■ TASK PROMPT: Reproduce the data in full, exactly as given, leaving images out.

■ DATA:
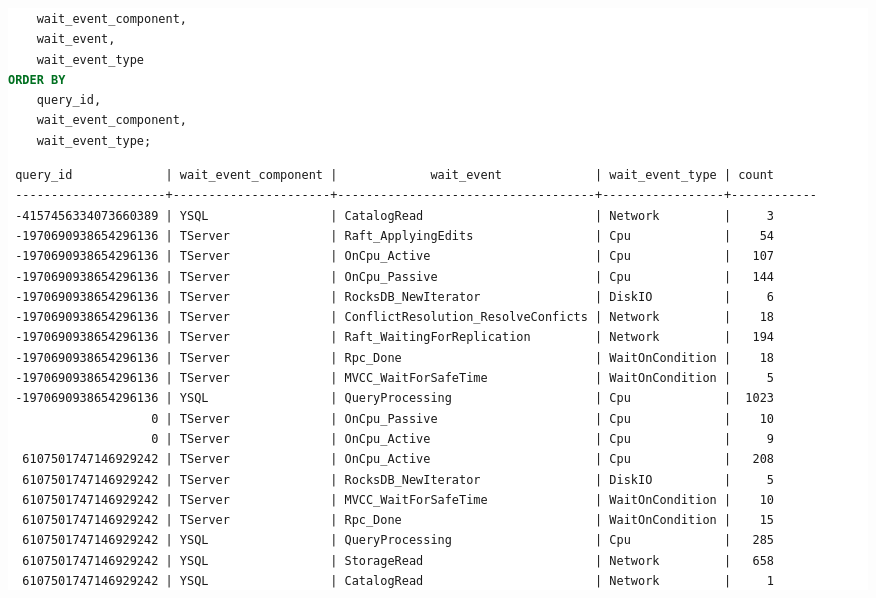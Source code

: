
```sql
    wait_event_component,
    wait_event,
    wait_event_type
ORDER BY
    query_id,
    wait_event_component,
    wait_event_type;
```

```output
 query_id             | wait_event_component |             wait_event             | wait_event_type | count
 ---------------------+----------------------+------------------------------------+-----------------+------------
 -4157456334073660389 | YSQL                 | CatalogRead                        | Network         |     3
 -1970690938654296136 | TServer              | Raft_ApplyingEdits                 | Cpu             |    54
 -1970690938654296136 | TServer              | OnCpu_Active                       | Cpu             |   107
 -1970690938654296136 | TServer              | OnCpu_Passive                      | Cpu             |   144
 -1970690938654296136 | TServer              | RocksDB_NewIterator                | DiskIO          |     6
 -1970690938654296136 | TServer              | ConflictResolution_ResolveConficts | Network         |    18
 -1970690938654296136 | TServer              | Raft_WaitingForReplication         | Network         |   194
 -1970690938654296136 | TServer              | Rpc_Done                           | WaitOnCondition |    18
 -1970690938654296136 | TServer              | MVCC_WaitForSafeTime               | WaitOnCondition |     5
 -1970690938654296136 | YSQL                 | QueryProcessing                    | Cpu             |  1023
                    0 | TServer              | OnCpu_Passive                      | Cpu             |    10
                    0 | TServer              | OnCpu_Active                       | Cpu             |     9
  6107501747146929242 | TServer              | OnCpu_Active                       | Cpu             |   208
  6107501747146929242 | TServer              | RocksDB_NewIterator                | DiskIO          |     5
  6107501747146929242 | TServer              | MVCC_WaitForSafeTime               | WaitOnCondition |    10
  6107501747146929242 | TServer              | Rpc_Done                           | WaitOnCondition |    15
  6107501747146929242 | YSQL                 | QueryProcessing                    | Cpu             |   285
  6107501747146929242 | YSQL                 | StorageRead                        | Network         |   658
  6107501747146929242 | YSQL                 | CatalogRead                        | Network         |     1
```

■ YOUR SOLUTION:
Source code

:
```sql
    wait_event_component,
    wait_event,
    wait_event_type
ORDER BY
    query_id,
    wait_event_component,
    wait_event_type;
```

```output
 query_id             | wait_event_component |             wait_event             | wait_event_type | count
 ---------------------+----------------------+------------------------------------+-----------------+------------
 -4157456334073660389 | YSQL                 | CatalogRead                        | Network         |     3
 -1970690938654296136 | TServer              | Raft_ApplyingEdits                 | Cpu             |    54
 -1970690938654296136 | TServer              | OnCpu_Active                       | Cpu             |   107
 -1970690938654296136 | TServer              | OnCpu_Passive                      | Cpu             |   144
 -1970690938654296136 | TServer              | RocksDB_NewIterator                | DiskIO          |     6
 -1970690938654296136 | TServer              | ConflictResolution_ResolveConficts | Network         |    18
 -1970690938654296136 | TServer              | Raft_WaitingForReplication         | Network         |   194
 -1970690938654296136 | TServer              | Rpc_Done                           | WaitOnCondition |    18
 -1970690938654296136 | TServer              | MVCC_WaitForSafeTime               | WaitOnCondition |     5
 -1970690938654296136 | YSQL                 | QueryProcessing                    | Cpu             |  1023
                    0 | TServer              | OnCpu_Passive                      | Cpu             |    10
                    0 | TServer              | OnCpu_Active                       | Cpu             |     9
  6107501747146929242 | TServer              | OnCpu_Active                       | Cpu             |   208
  6107501747146929242 | TServer              | RocksDB_NewIterator                | DiskIO          |     5
  6107501747146929242 | TServer              | MVCC_WaitForSafeTime               | WaitOnCondition |    10
  6107501747146929242 | TServer              | Rpc_Done                           | WaitOnCondition |    15
  6107501747146929242 | YSQL                 | QueryProcessing                    | Cpu             |   285
  6107501747146929242 | YSQL                 | StorageRead                        | Network         |   658
  6107501747146929242 | YSQL                 | CatalogRead                        | Network         |     1
```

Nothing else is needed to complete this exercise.